◆早大OB・赤堀正司さん(60)
箱根駅伝史に残る名シーンのひとつが1985年大会の「吹雪の6区」だ。
連覇を狙う早大は往路で2位の順大に4分22秒の大差をつけて圧勝。しかし、復路では不安があった。前年、6区5位と好走した越智房樹さんが1週間前に故障。代役を担ったのが最初で最後の出場となる4年生の赤堀さんだった。
箱根駅伝出場を目標に一般入試で入学したが、3年時までBチーム。「4年目に心を入れ替えた。あと1年しかない、と」。努力を重ね、大舞台に立った。

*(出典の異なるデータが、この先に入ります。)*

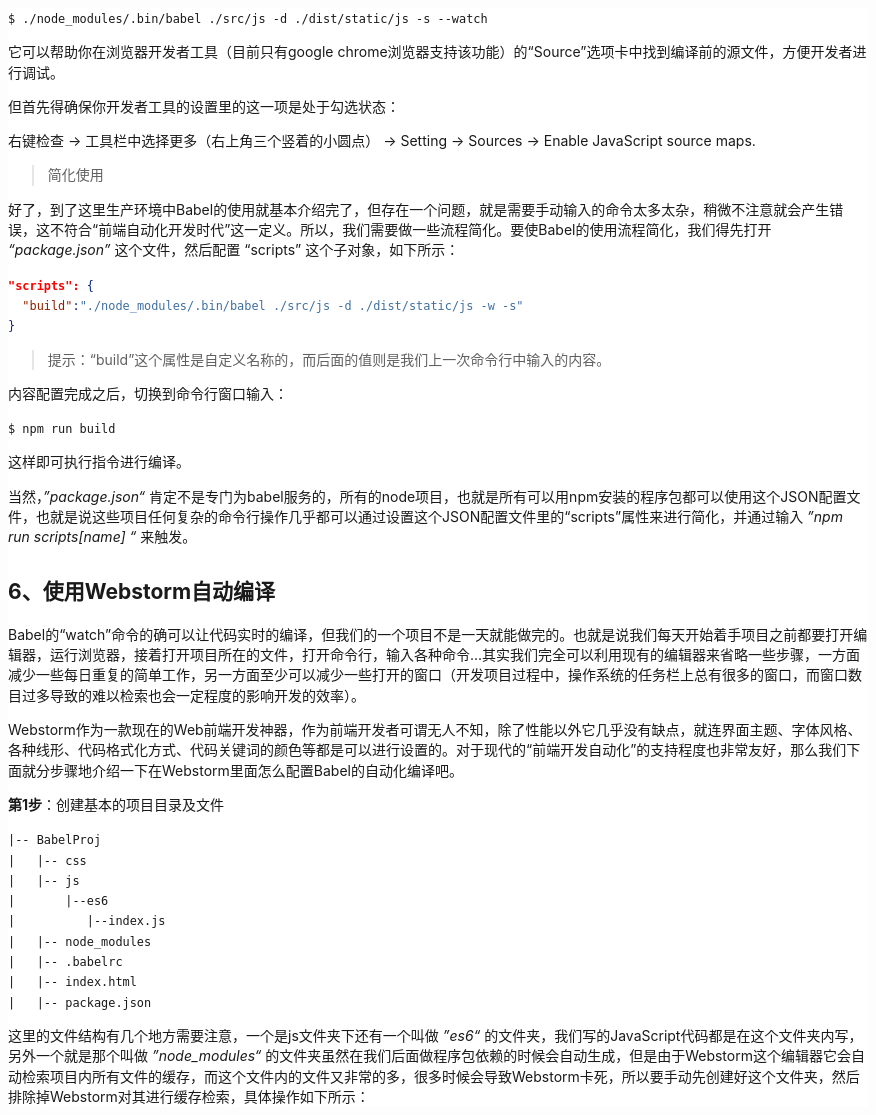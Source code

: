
 ```shell
$ ./node_modules/.bin/babel ./src/js -d ./dist/static/js -s --watch
```

它可以帮助你在浏览器开发者工具（目前只有google chrome浏览器支持该功能）的“Source”选项卡中找到编译前的源文件，方便开发者进行调试。

但首先得确保你开发者工具的设置里的这一项是处于勾选状态：

右键检查 -> 工具栏中选择更多（右上角三个竖着的小圆点） -> Setting -> Sources -> Enable JavaScript source maps.

> 简化使用

好了，到了这里生产环境中Babel的使用就基本介绍完了，但存在一个问题，就是需要手动输入的命令太多太杂，稍微不注意就会产生错误，这不符合“前端自动化开发时代”这一定义。所以，我们需要做一些流程简化。要使Babel的使用流程简化，我们得先打开 *“package.json”* 这个文件，然后配置 “scripts” 这个子对象，如下所示：

```json
"scripts": {
  "build":"./node_modules/.bin/babel ./src/js -d ./dist/static/js -w -s"
}
```

> 提示：“build”这个属性是自定义名称的，而后面的值则是我们上一次命令行中输入的内容。

内容配置完成之后，切换到命令行窗口输入：

 ```shell
$ npm run build
 ```

这样即可执行指令进行编译。

当然，*”package.json“* 肯定不是专门为babel服务的，所有的node项目，也就是所有可以用npm安装的程序包都可以使用这个JSON配置文件，也就是说这些项目任何复杂的命令行操作几乎都可以通过设置这个JSON配置文件里的“scripts”属性来进行简化，并通过输入 *”npm run scripts[name] “* 来触发。

## 6、使用Webstorm自动编译

Babel的“watch”命令的确可以让代码实时的编译，但我们的一个项目不是一天就能做完的。也就是说我们每天开始着手项目之前都要打开编辑器，运行浏览器，接着打开项目所在的文件，打开命令行，输入各种命令...其实我们完全可以利用现有的编辑器来省略一些步骤，一方面减少一些每日重复的简单工作，另一方面至少可以减少一些打开的窗口（开发项目过程中，操作系统的任务栏上总有很多的窗口，而窗口数目过多导致的难以检索也会一定程度的影响开发的效率）。

Webstorm作为一款现在的Web前端开发神器，作为前端开发者可谓无人不知，除了性能以外它几乎没有缺点，就连界面主题、字体风格、各种线形、代码格式化方式、代码关键词的颜色等都是可以进行设置的。对于现代的“前端开发自动化”的支持程度也非常友好，那么我们下面就分步骤地介绍一下在Webstorm里面怎么配置Babel的自动化编译吧。

**第1步**：创建基本的项目目录及文件

```
|-- BabelProj
|   |-- css
|   |-- js
|       |--es6
|          |--index.js
|   |-- node_modules
|   |-- .babelrc
|   |-- index.html
|   |-- package.json
```

这里的文件结构有几个地方需要注意，一个是js文件夹下还有一个叫做 *”es6“* 的文件夹，我们写的JavaScript代码都是在这个文件夹内写，另外一个就是那个叫做 *”node_modules“* 的文件夹虽然在我们后面做程序包依赖的时候会自动生成，但是由于Webstorm这个编辑器它会自动检索项目内所有文件的缓存，而这个文件内的文件又非常的多，很多时候会导致Webstorm卡死，所以要手动先创建好这个文件夹，然后排除掉Webstorm对其进行缓存检索，具体操作如下所示：
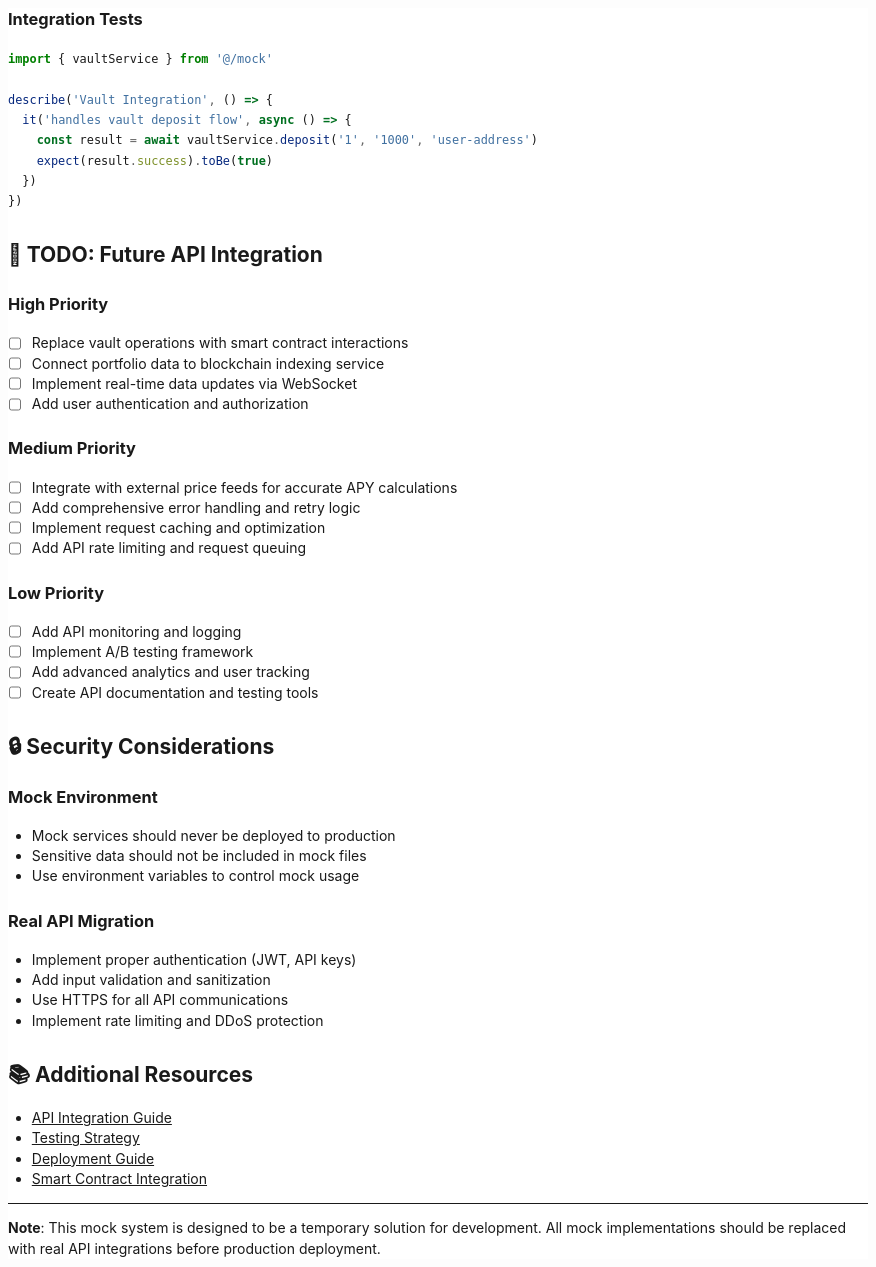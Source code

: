 ### Integration Tests
```typescript
import { vaultService } from '@/mock'

describe('Vault Integration', () => {
  it('handles vault deposit flow', async () => {
    const result = await vaultService.deposit('1', '1000', 'user-address')
    expect(result.success).toBe(true)
  })
})
```

## 📝 TODO: Future API Integration

### High Priority
- [ ] Replace vault operations with smart contract interactions
- [ ] Connect portfolio data to blockchain indexing service
- [ ] Implement real-time data updates via WebSocket
- [ ] Add user authentication and authorization

### Medium Priority
- [ ] Integrate with external price feeds for accurate APY calculations
- [ ] Add comprehensive error handling and retry logic
- [ ] Implement request caching and optimization
- [ ] Add API rate limiting and request queuing

### Low Priority
- [ ] Add API monitoring and logging
- [ ] Implement A/B testing framework
- [ ] Add advanced analytics and user tracking
- [ ] Create API documentation and testing tools

## 🔒 Security Considerations

### Mock Environment
- Mock services should never be deployed to production
- Sensitive data should not be included in mock files
- Use environment variables to control mock usage

### Real API Migration
- Implement proper authentication (JWT, API keys)
- Add input validation and sanitization
- Use HTTPS for all API communications
- Implement rate limiting and DDoS protection

## 📚 Additional Resources

- [API Integration Guide](../../../docs/api-integration.md)
- [Testing Strategy](../../../docs/testing.md)
- [Deployment Guide](../../../docs/deployment.md)
- [Smart Contract Integration](../../../docs/smart-contracts.md)

---

**Note**: This mock system is designed to be a temporary solution for development. All mock implementations should be replaced with real API integrations before production deployment.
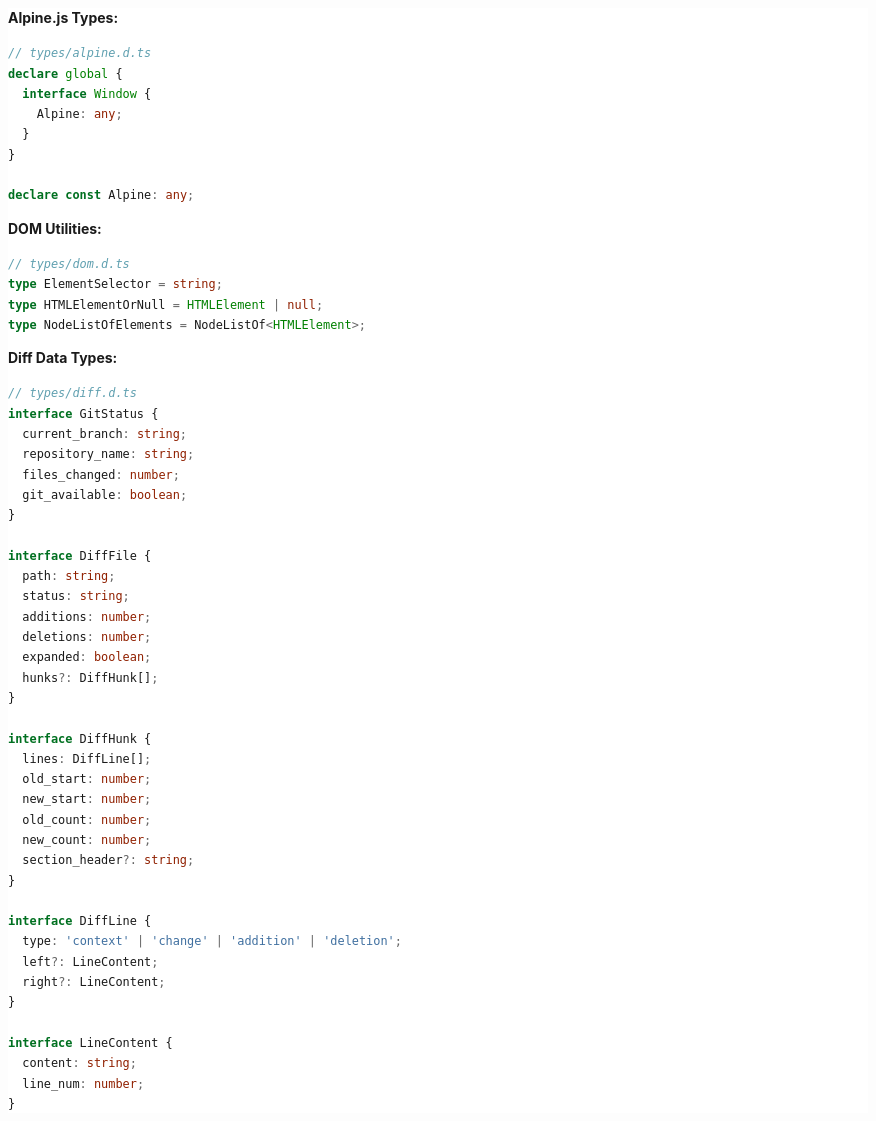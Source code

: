 **Alpine.js Types:**
```typescript
// types/alpine.d.ts
declare global {
  interface Window {
    Alpine: any;
  }
}

declare const Alpine: any;
```

**DOM Utilities:**
```typescript
// types/dom.d.ts  
type ElementSelector = string;
type HTMLElementOrNull = HTMLElement | null;
type NodeListOfElements = NodeListOf<HTMLElement>;
```

**Diff Data Types:**
```typescript
// types/diff.d.ts
interface GitStatus {
  current_branch: string;
  repository_name: string;
  files_changed: number;
  git_available: boolean;
}

interface DiffFile {
  path: string;
  status: string;
  additions: number;
  deletions: number;
  expanded: boolean;
  hunks?: DiffHunk[];
}

interface DiffHunk {
  lines: DiffLine[];
  old_start: number;
  new_start: number;
  old_count: number;
  new_count: number;
  section_header?: string;
}

interface DiffLine {
  type: 'context' | 'change' | 'addition' | 'deletion';
  left?: LineContent;
  right?: LineContent;
}

interface LineContent {
  content: string;
  line_num: number;
}
```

78年大会以来の雪中レース。「スタートして50メートルの左折で、いきなり滑った。最短距離を走りたかったけど、車のタイヤ痕以外は走れなかった。横断歩道は特に滑るので気をつけました」。1時間1分38秒で区間3位。2年連続区間賞の順大・羽柴卓也さんに21秒詰められただけで耐え、早大の11度目の優勝に貢献した。
7区の伊藤雅弘さんにタスキを託し、「やりきった。思い残すことはない」。あのときの心情は38年たっても覚えている。赤堀さんの情熱が箱根の雪を少なからず解かした。(竹内 達朗)
◆赤堀 正司(あかほり・しょうじ)1962年7月15日、愛知・岡崎市生まれ。60歳。中学時代は水泳部で全国大会に出場。岡崎城西高から陸上を始める。1年時に全国高校総体出場も2、3年時は東海大会で敗退。81年に早大教育学部に入学。85年に卒業し、旭化成に一般就職。現在は関連会社に勤務。